Away up in northern New York there is a rich man whose family consists of a wife, two sons and a daughter, all good church members. It is of the younger boy I want to speak. He is a little wayward, but good at heart, and would do anything to help any one.

Now, there has lately come back from New York a young man who has started the drink habit. This man is telling all about New York, what a grand place it is, and, if a fellow had a little money, he could make a fortune. He succeeds in arousing the fancies of this young boy, and he believes all the fellow says. People up the State look on a man as sort of a hero because he has been to New York.

Tom thinks he would like to go to the city, and when he gets home he broaches the subject to his mother. He says, "I'll get a job and make a man of myself." The mother tells him he had better stay at home and perhaps later on he would have a chance to start a business in the village where he was born. No, nothing but New York will do for him. He teases his father and mother nearly to death, until his father says, "Well, my boy, if you will, you will." Then he gives him a couple hundred dollars and a letter to a merchant whom he knows.

Tom packs his valise and is all ready to start. I can see the mother putting a Testament into her boy's hand and telling him to read it once a day and be sure to write home often. Oh, he promises all right, and is anxious to get away in a hurry. I can see them in the railroad station when the mother takes him to her bosom and kisses him. There's a dry choking in the father's throat when he bids him good-by—and then the train is off!
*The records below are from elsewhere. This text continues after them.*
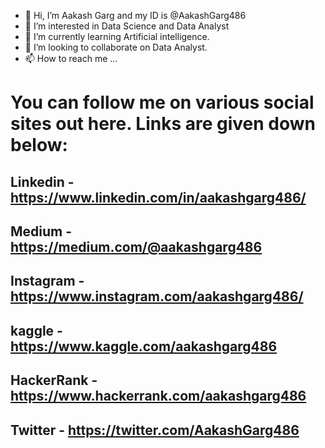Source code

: - 👋 Hi, I’m Aakash Garg and my ID is @AakashGarg486
- 👀 I’m interested in Data Science and Data Analyst
- 🌱 I’m currently learning Artificial intelligence.
- 💞️ I’m looking to collaborate on Data Analyst.
- 📫 How to reach me ...

# You can follow me on various social sites out here. Links are given down below:

## Linkedin - https://www.linkedin.com/in/aakashgarg486/
## Medium - https://medium.com/@aakashgarg486
## Instagram - https://www.instagram.com/aakashgarg486/
## kaggle - https://www.kaggle.com/aakashgarg486
## HackerRank - https://www.hackerrank.com/aakashgarg486
## Twitter - https://twitter.com/AakashGarg486

<!---
AakashGarg486/AakashGarg486 is a ✨ special ✨ repository because its `README.md` (this file) appears on your GitHub profile.
You can click the Preview link to take a look at your changes.
--->

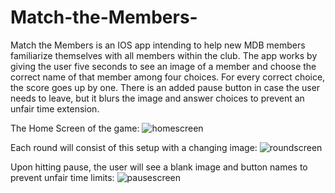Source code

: # Match-the-Members-
Match the Members is an IOS app intending to help new MDB members familiarize themselves with all members within the club. The app works by giving the user five seconds to see an image of a member and choose the correct name of that member among four choices. For every correct choice, the score goes up by one. There is an added pause button in case the user needs to leave, but it blurs the image and answer choices to prevent an unfair time extension.

The Home Screen of the game: 
![homescreen](https://user-images.githubusercontent.com/30764084/45401251-aa6a0780-b604-11e8-9c28-ef2b5bd32c3d.png)

Each round will consist of this setup with a changing image: 
![roundscreen](https://user-images.githubusercontent.com/30764084/45401252-aa6a0780-b604-11e8-9968-e0c645ec0f46.png)

Upon hitting pause, the user will see a blank image and button names to prevent unfair time limits: 
![pausescreen](https://user-images.githubusercontent.com/30764084/45401250-aa6a0780-b604-11e8-87ff-da81d17ab52f.png)
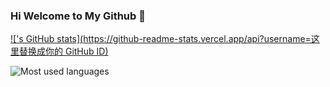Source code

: ### Hi Welcome to My Github 👋

[!['s GitHub stats](https://github-readme-stats.vercel.app/api?username=这里替换成你的 GitHub ID)](https://github.com/anuraghazra/github-readme-stats)

![Most used languages](https://github-readme-stats.vercel.app/api/top-langs/?username=leishao06&layout=compact&hide_border=true&langs_count=10)

<!--
**leishao06/leishao06** is a ✨ _special_ ✨ repository because its `README.md` (this file) appears on your GitHub profile.

Here are some ideas to get you started:

- 🔭 I’m currently working on ...
- 🌱 I’m currently learning ...
- 👯 I’m looking to collaborate on ...
- 🤔 I’m looking for help with ...
- 💬 Ask me about ...
- 📫 How to reach me: ...
- 😄 Pronouns: ...
- ⚡ Fun fact: ...
-->
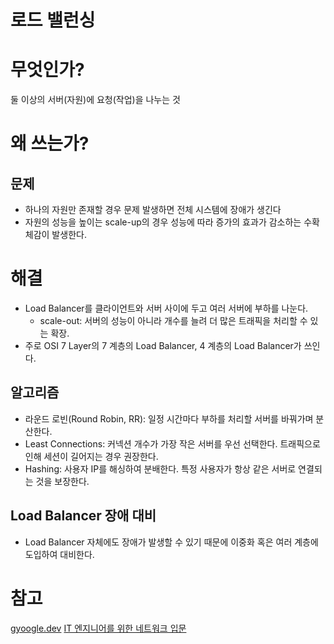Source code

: # 로드 밸런싱
# 무엇인가?
둘 이상의 서버(자원)에 요청(작업)을 나누는 것

# 왜 쓰는가?
## 문제
- 하나의 자원만 존재할 경우 문제 발생하면 전체 시스템에 장애가 생긴다
- 자원의 성능을 높이는 scale-up의 경우 성능에 따라 증가의 효과가 감소하는 수확체감이 발생한다.

# 해결
- Load Balancer를 클라이언트와 서버 사이에 두고 여러 서버에 부하를 나눈다. 
  - scale-out: 서버의 성능이 아니라 개수를 늘려 더 많은 트래픽을 처리할 수 있는 확장.
- 주로 OSI 7 Layer의 7 계층의 Load Balancer, 4 계층의 Load Balancer가 쓰인다.

## 알고리즘 
- 라운드 로빈(Round Robin, RR): 일정 시간마다 부하를 처리할 서버를 바꿔가며 분산한다.
- Least Connections: 커넥션 개수가 가장 작은 서버를 우선 선택한다. 트래픽으로 인해 세션이 길어지는 경우 권장한다.
- Hashing: 사용자 IP를 해싱하여 분배한다. 특정 사용자가 항상 같은 서버로 연결되는 것을 보장한다.

## Load Balancer 장애 대비
- Load Balancer 자체에도 장애가 발생할 수 있기 때문에 이중화 혹은 여러 계층에 도입하여 대비한다. 

# 참고
[gyoogle.dev](https://gyoogle.dev/blog/computer-science/network/OSI%207%EA%B3%84%EC%B8%B5.html)
[IT 엔지니어를 위한 네트워크 입문](http://www.kyobobook.co.kr/product/detailViewKor.laf?ejkGb=KOR&mallGb=KOR&barcode=9791165213183)
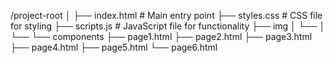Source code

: /project-root
│
├── index.html        # Main entry point
├── styles.css        # CSS file for styling
├── scripts.js        # JavaScript file for functionality
├── img
│   └──
│   └──
└── components
    ├── page1.html
    ├── page2.html
    ├── page3.html
    ├── page4.html
    ├── page5.html
    └── page6.html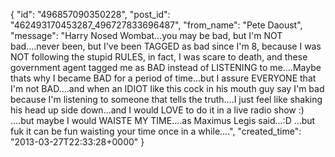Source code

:  {
   "id": "496857090350228",
   "post_id": "462493170453287_496727833696487",
   "from_name": "Pete Daoust",
   "message": "Harry Nosed Wombat...you may be bad, but I'm NOT bad....never been, but I've been TAGGED as bad since I'm 8, because I was NOT following the stupid RULES, in fact, I was scare to death, and these government agent tagged me as BAD instead of LISTENING to me....Maybe thats why I became BAD for a period of time...but I assure EVERYONE that I'm not BAD....and when an IDIOT like this cock in his mouth guy say I'm bad because I'm listening to someone that tells the truth....I just feel like shaking his head up side down...and I would LOVE to do it in a live radio show :) ....but maybe I would WAISTE MY TIME....as Maximus Legis said...:D ...but fuk it can be fun waisting your time once in a while....",
   "created_time": "2013-03-27T22:33:28+0000"
 }

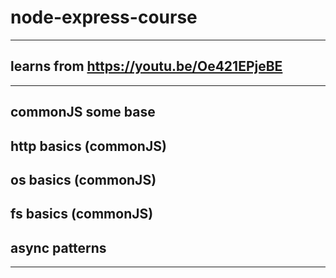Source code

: # node-express-course
***
## learns from https://youtu.be/Oe421EPjeBE
***
## commonJS some base
## http basics (commonJS)
## os basics (commonJS)
## fs basics  (commonJS)
## async patterns
***
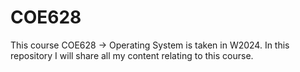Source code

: # COE628
This course COE628 -> Operating System is taken in W2024. In this repository I will share all my content relating to this course.
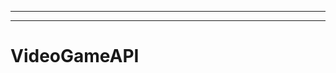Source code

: --------------------------
--------------------------------------------------------------------------------------------------
# VideoGameAPI
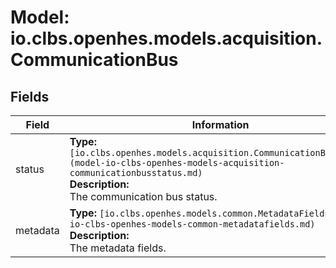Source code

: # Model: io.clbs.openhes.models.acquisition.CommunicationBus

## Fields

| Field | Information |
| --- | --- |
| status | <b>Type:</b> `[io.clbs.openhes.models.acquisition.CommunicationBusStatus](model-io-clbs-openhes-models-acquisition-communicationbusstatus.md)`<br><b>Description:</b><br>The communication bus status. |
| metadata | <b>Type:</b> `[io.clbs.openhes.models.common.MetadataFields](model-io-clbs-openhes-models-common-metadatafields.md)`<br><b>Description:</b><br>The metadata fields. |

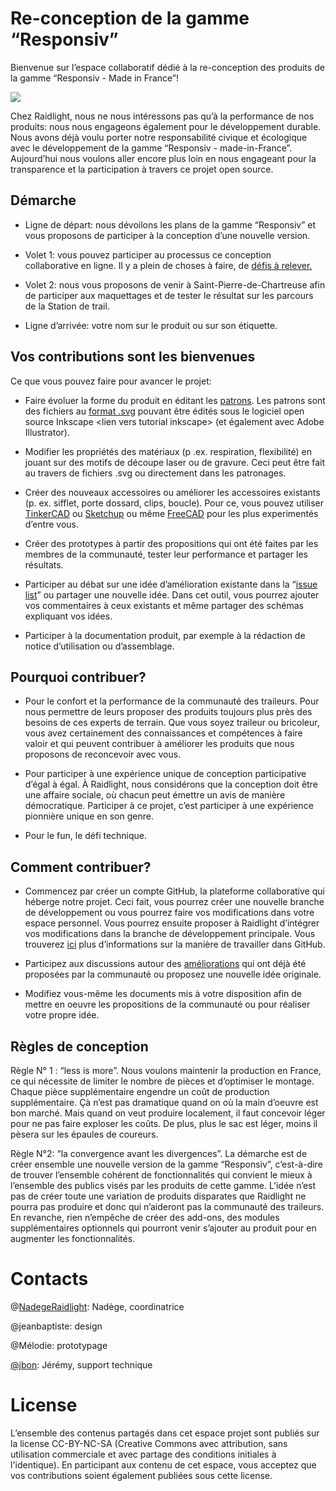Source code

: Re-conception de la gamme “Responsiv”
=====================================

Bienvenue sur l’espace collaboratif dédié à la re-conception des produits de la
gamme “Responsiv - Made in France”!

![](https://github.com/Raidlight/Projet-Pilote-Open-Source/blob/master/ressources/images/3%20sacs.jpg)

Chez Raidlight, nous ne nous intéressons pas qu’à la performance de nos
produits: nous nous engageons également pour le développement durable. Nous
avons déjà voulu porter notre responsabilité civique et écologique avec le
développement de la gamme “Responsiv - made-in-France”. Aujourd’hui nous voulons
aller encore plus loin en nous engageant pour la transparence et la
participation à travers ce projet open source.

Démarche
--------

-   Ligne de départ: nous dévoilons les plans de la gamme “Responsiv” et vous
    proposons de participer à la conception d’une nouvelle version.

-   Volet 1: vous pouvez participer au processus ce conception collaborative en
    ligne. Il y a plein de choses à faire, de [défis à
    relever.](https://github.com/Raidlight/Projet-Pilote-Open-Source/issues)

-   Volet 2: nous vous proposons de venir à Saint-Pierre-de-Chartreuse afin de
    participer aux maquettages et de tester le résultat sur les parcours de la
    Station de trail.

-   Ligne d’arrivée: votre nom sur le produit ou sur son étiquette.

Vos contributions sont les bienvenues
-------------------------------------

Ce que vous pouvez faire pour avancer le projet:

-   Faire évoluer la forme du produit en éditant les
    [patrons](https://github.com/Raidlight/Projet-Pilote-Open-Source/tree/master/Patrons).
    Les patrons sont des fichiers au [format
    .svg](https://fr.wikipedia.org/wiki/Scalable_Vector_Graphics) pouvant être
    édités sous le logiciel open source Inkscape \<lien vers tutorial inkscape\>
    (et également avec Adobe Illustrator).

-   Modifier les propriétés des matériaux (p .ex. respiration, flexibilité) en
    jouant sur des motifs de découpe laser ou de gravure. Ceci peut être fait au
    travers de fichiers .svg ou directement dans les patronages.

-   Créer des nouveaux accessoires ou améliorer les accessoires existants (p.
    ex. sifflet, porte dossard, clips, boucle). Pour ce, vous pouvez utiliser
    [TinkerCAD](https://www.tinkercad.com/) ou
    [Sketchup](http://www.sketchup.com/) ou même
    [FreeCAD](https://www.freecadweb.org/) pour les plus experimentés d’entre
    vous.

-   Créer des prototypes à partir des propositions qui ont été faites par les
    membres de la communauté, tester leur performance et partager les résultats.

-   Participer au débat sur une idée d’amélioration existante dans la “[issue
    list](https://github.com/Raidlight/Projet-Pilote-Open-Source/issues)” ou
    partager une nouvelle idée. Dans cet outil, vous pourrez ajouter vos
    commentaires à ceux existants et même partager des schémas expliquant vos
    idées.

-   Participer à la documentation produit, par exemple à la rédaction de notice
    d’utilisation ou d’assemblage.

Pourquoi contribuer?
--------------------

-   Pour le confort et la performance de la communauté des traileurs. Pour nous
    permettre de leurs proposer des produits toujours plus près des besoins de
    ces experts de terrain. Que vous soyez traileur ou bricoleur, vous avez
    certainement des connaissances et compétences à faire valoir et qui peuvent
    contribuer à améliorer les produits que nous proposons de reconcevoir avec
    vous.

-   Pour participer à une expérience unique de conception participative d’égal à
    égal. À Raidlight, nous considérons que la conception doit être une affaire
    sociale, où chacun peut émettre un avis de manière démocratique. Participer
    à ce projet, c’est participer à une expérience pionnière unique en son
    genre.

-   Pour le fun, le défi technique.

Comment contribuer?
-------------------

-   Commencez par créer un compte GitHub, la plateforme collaborative qui
    héberge notre projet. Ceci fait, vous pourrez créer une nouvelle branche de
    développement ou vous pourrez faire vos modifications dans votre espace
    personnel. Vous pourrez ensuite proposer à Raidlight d’intégrer vos
    modifications dans la branche de développement principale. Vous trouverez
    [ici](https://guides.github.com/introduction/flow/) plus d’informations sur
    la manière de travailler dans GitHub.

-   Participez aux discussions autour des
    [améliorations](https://github.com/Raidlight/Projet-Pilote-Open-Source/issues)
    qui ont déjà été proposées par la communauté ou proposez une nouvelle idée
    originale.

-   Modifiez vous-même les documents mis à votre disposition afin de mettre en
    oeuvre les propositions de la communauté ou pour réaliser votre propre idée.

Règles de conception
--------------------

Règle N° 1 : “less is more”. Nous voulons maintenir la production en France, ce
qui nécessite de limiter le nombre de pièces et d’optimiser le montage. Chaque
pièce supplémentaire engendre un coût de production supplémentaire. Çà n’est pas
dramatique quand on où la main d’oeuvre est bon marché. Mais quand on veut
produire localement, il faut concevoir léger pour ne pas faire exploser les
coûts. De plus, plus le sac est léger, moins il pèsera sur les épaules de
coureurs.

Règle N°2: “la convergence avant les divergences”. La démarche est de créer
ensemble une nouvelle version de la gamme “Responsiv”, c’est-à-dire de trouver
l’ensemble cohérent de fonctionnalités qui convient le mieux à l’ensemble des
publics visés par les produits de cette gamme. L’idée n’est pas de créer toute
une variation de produits disparates que Raidlight ne pourra pas produire et
donc qui n’aideront pas la communauté des traileurs. En revanche, rien n’empêche
de créer des add-ons, des modules supplémentaires optionnels qui pourront venir
s’ajouter au produit pour en augmenter les fonctionnalités.

Contacts
========

\@[NadegeRaidlight](https://github.com/NadegeRaidlight): Nadège, coordinatrice

\@jeanbaptiste: design

\@Mélodie: prototypage

[\@jbon](https://github.com/jbon): Jérémy, support technique

License
=======

L’ensemble des contenus partagés dans cet espace projet sont publiés sur la
license CC-BY-NC-SA (Creative Commons avec attribution, sans utilisation
commerciale et avec partage des conditions initiales à l'identique). En
participant aux contenu de cet espace, vous acceptez que vos contributions
soient également publiées sous cette license.
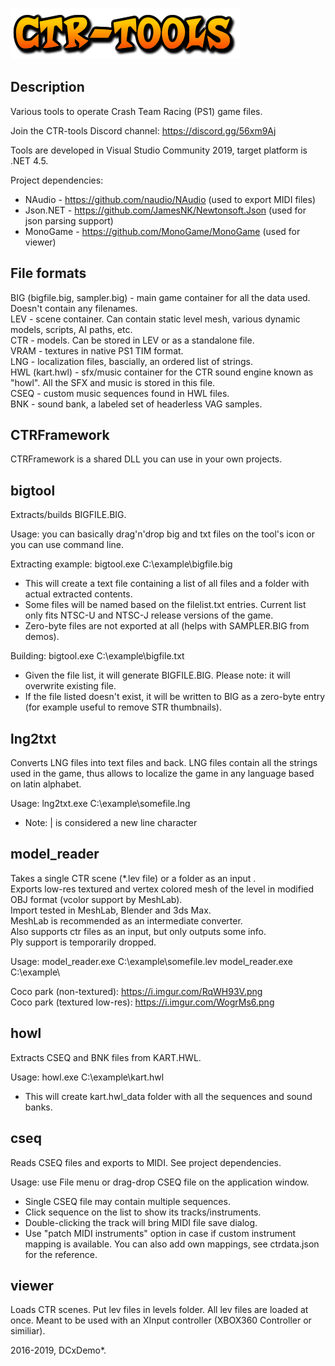 ![CTR-tools](ctr-tools-logo.png)

## Description
Various tools to operate Crash Team Racing (PS1) game files.

Join the CTR-tools Discord channel: https://discord.gg/56xm9Aj

Tools are developed in Visual Studio Community 2019, target platform is .NET 4.5.

Project dependencies:
* NAudio - https://github.com/naudio/NAudio (used to export MIDI files)
* Json.NET - https://github.com/JamesNK/Newtonsoft.Json (used for json parsing support)
* MonoGame - https://github.com/MonoGame/MonoGame (used for viewer)

## File formats
BIG (bigfile.big, sampler.big) - main game container for all the data used. Doesn't contain any filenames.\
LEV - scene container. Can contain static level mesh, various dynamic models, scripts, AI paths, etc.\
CTR - models. Can be stored in LEV or as a standalone file.\
VRAM - textures in native PS1 TIM format.\
LNG - localization files, bascially, an ordered list of strings.\
HWL (kart.hwl) - sfx/music container for the CTR sound engine known as "howl". All the SFX and music is stored in this file.\
CSEQ - custom music sequences found in HWL files.\
BNK - sound bank, a labeled set of headerless VAG samples.

## CTRFramework
CTRFramework is a shared DLL you can use in your own projects.

## bigtool
Extracts/builds BIGFILE.BIG.

Usage: you can basically drag'n'drop big and txt files on the tool's icon or you can use command line.

Extracting example: bigtool.exe C:\example\bigfile.big
* This will create a text file containing a list of all files and a folder with actual extracted contents. 
* Some files will be named based on the filelist.txt entries. Current list only fits NTSC-U and NTSC-J release versions of the game.
* Zero-byte files are not exported at all (helps with SAMPLER.BIG from demos).

Building: bigtool.exe C:\example\bigfile.txt
* Given the file list, it will generate BIGFILE.BIG. Please note: it will overwrite existing file.
* If the file listed doesn't exist, it will be written to BIG as a zero-byte entry (for example useful to remove STR thumbnails).

## lng2txt
Converts LNG files into text files and back. LNG files contain all the strings used in the game, thus allows to localize the game in any language based on latin alphabet.

Usage: lng2txt.exe C:\example\somefile.lng
* Note: | is considered a new line character

## model_reader
Takes a single CTR scene (\*.lev file) or a folder as an input .\
Exports low-res textured and vertex colored mesh of the level in modified OBJ format (vcolor support by MeshLab).\
Import tested in MeshLab, Blender and 3ds Max.\
MeshLab is recommended as an intermediate converter.\
Also supports ctr files as an input, but only outputs some info.\
Ply support is temporarily dropped.

Usage:
model_reader.exe C:\example\somefile.lev
model_reader.exe C:\example\

Coco park (non-textured): https://i.imgur.com/RqWH93V.png \
Coco park (textured low-res): https://i.imgur.com/WogrMs6.png

## howl
Extracts CSEQ and BNK files from KART.HWL.

Usage: howl.exe C:\example\kart.hwl
* This will create kart.hwl_data folder with all the sequences and sound banks.

## cseq
Reads CSEQ files and exports to MIDI. See project dependencies.

Usage: use File menu or drag-drop CSEQ file on the application window.
* Single CSEQ file may contain multiple sequences.
* Click sequence on the list to show its tracks/instruments.
* Double-clicking the track will bring MIDI file save dialog.
* Use "patch MIDI instruments" option in case if custom instrument mapping is available. You can also add own mappings, see ctrdata.json for the reference.

## viewer
Loads CTR scenes. Put lev files in levels folder. All lev files are loaded at once.
Meant to be used with an XInput controller (XBOX360 Controller or similiar).

2016-2019, DCxDemo*.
Now, Tom has a chum in New York, so at the first station at which they stop he gets off and sends a telegram to his friend, saying: "Ed, I'm coming on the 2.30 train. Meet me at the Grand Central Station." You may be sure Ed meets him at the station—Ed is not working—and he gives him the hello and the glad hand. He takes Tom's grip and they start for the hotel. I can see them going into a saloon and having a couple of beers, then going to the hotel, getting a room and supper, and having a good time at the theatre and elsewhere.

Time goes on. Two hundred doesn't last long. I can see Ed shaking Tom when the money is running low. I can see Tom counting the little he has left and going to a furnished room at $1.50 a week. Tom is beginning to think and worry a bit. He has lost the letter to the merchant his father gave him, and he doesn't know where to find him. No wonder he is down in the mouth! He looks for work, but can't get anything to do.